Home

You are here

Budget: House & Senate fire their first shots

Before the April break, the House and Senate appropriations subcommittees on school aid issued their alternatives to the budget proposed by Gov. Snyder in February. As expected, many of the innovative provisions included in the Governor's draft have been stripped out of the subcommittee versions. Both legislative versions manage to offer higher foundation allowances while also spending less, in the case of the Senate, than the executive recommendation. The House's proposal is only marginally higher than Gov. Snyder's version. When things like that happen, it's time to check your wallet.

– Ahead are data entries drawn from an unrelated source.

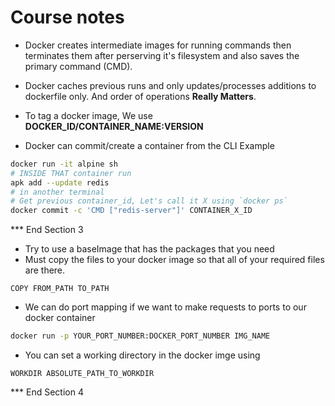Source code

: # Course notes

* Docker creates intermediate images for running commands then terminates them after perserving it's filesystem and also saves the primary command (CMD).

* Docker caches previous runs and only updates/processes additions to dockerfile only. And order of operations __Really Matters__.
* To tag a docker image, We use __DOCKER_ID/CONTAINER_NAME:VERSION__
* Docker can commit/create a container from the CLI
Example

```bash
docker run -it alpine sh
# INSIDE THAT container run
apk add --update redis
# in another terminal
# Get previous container_id, Let's call it X using `docker ps`
docker commit -c 'CMD ["redis-server"]' CONTAINER_X_ID
```
  
*** End Section 3

* Try to use a baseImage that has the packages that you need
* Must copy the files to your docker image so that all of your required files are there.
  
```docker
COPY FROM_PATH TO_PATH
```

* We can do port mapping if we want to make requests to ports to our docker container

```bash
docker run -p YOUR_PORT_NUMBER:DOCKER_PORT_NUMBER IMG_NAME
```

* You can set a working directory in the docker imge using

```docker
WORKDIR ABSOLUTE_PATH_TO_WORKDIR
```

*** End Section 4
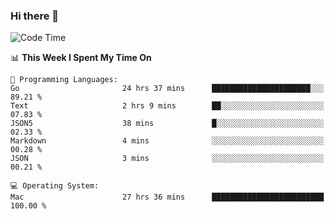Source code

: ### Hi there 👋

<!--
**CrazyCollin/crazycollin** is a ✨ _special_ ✨ repository because its `README.md` (this file) appears on your GitHub profile.

Here are some ideas to get you started:

- 🔭 I’m currently working on ...
- 🌱 I’m currently learning ...
- 👯 I’m looking to collaborate on ...
- 🤔 I’m looking for help with ...
- 💬 Ask me about ...
- 📫 How to reach me: ...
- 😄 Pronouns: ...
- ⚡ Fun fact: ...
-->

<!--START_SECTION:waka-->
![Code Time](http://img.shields.io/badge/Code%20Time-5%2C407%20hrs%2031%20mins-blue)

📊 **This Week I Spent My Time On** 

```text
💬 Programming Languages: 
Go                       24 hrs 37 mins      ██████████████████████░░░   89.21 % 
Text                     2 hrs 9 mins        ██░░░░░░░░░░░░░░░░░░░░░░░   07.83 % 
JSON5                    38 mins             █░░░░░░░░░░░░░░░░░░░░░░░░   02.33 % 
Markdown                 4 mins              ░░░░░░░░░░░░░░░░░░░░░░░░░   00.28 % 
JSON                     3 mins              ░░░░░░░░░░░░░░░░░░░░░░░░░   00.21 % 

💻 Operating System: 
Mac                      27 hrs 36 mins      █████████████████████████   100.00 % 
```


<!--END_SECTION:waka-->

The table below outlines some of the most important provisions of the budget, contrasting the Governor's, House, and Senate versions. As both subcommittee chairs said, their alternative bills were meant to "start discussions." For parents and other concerned citizens to have a voice in that discussion, we need to know what is going on and what is at stake. Use this table to familiarize yourself with the alternatives and then join the discussion with gusto. There's lots to choose from.

Things to note:

  • Higher per-pupil funding in the subcommittee versions is intended to mask much less generous provisions below;
  • House and Senate both commit to giving for-profit cyber charters the same funding as regular schools;
  • House and Senate both offer less funding than the Executive does for at-risk students;
  • Senate wants to reduce off-the-top payment into MPSERS, increasing burden on local districts which must do so from their per-pupil funding;
  • House and Senate keep the controversial payments to private schools for "state mandates" like background checks and fire drills;
  • House also wants to commit millions to developing a "value added growth model" for teacher evaluations, despite cutting funding for training on the evaluation systems (value added modeling is a problematic statistical technique which tries to sort out how much a single teacher contributed to student growth - but information available to schools doesn't allow that to be done with any hope of accuracy);
  • House also continues to fund several "pet projects" of dubious merit and confers a blessing on a particular preschool curriculum pubished by a for-profit company.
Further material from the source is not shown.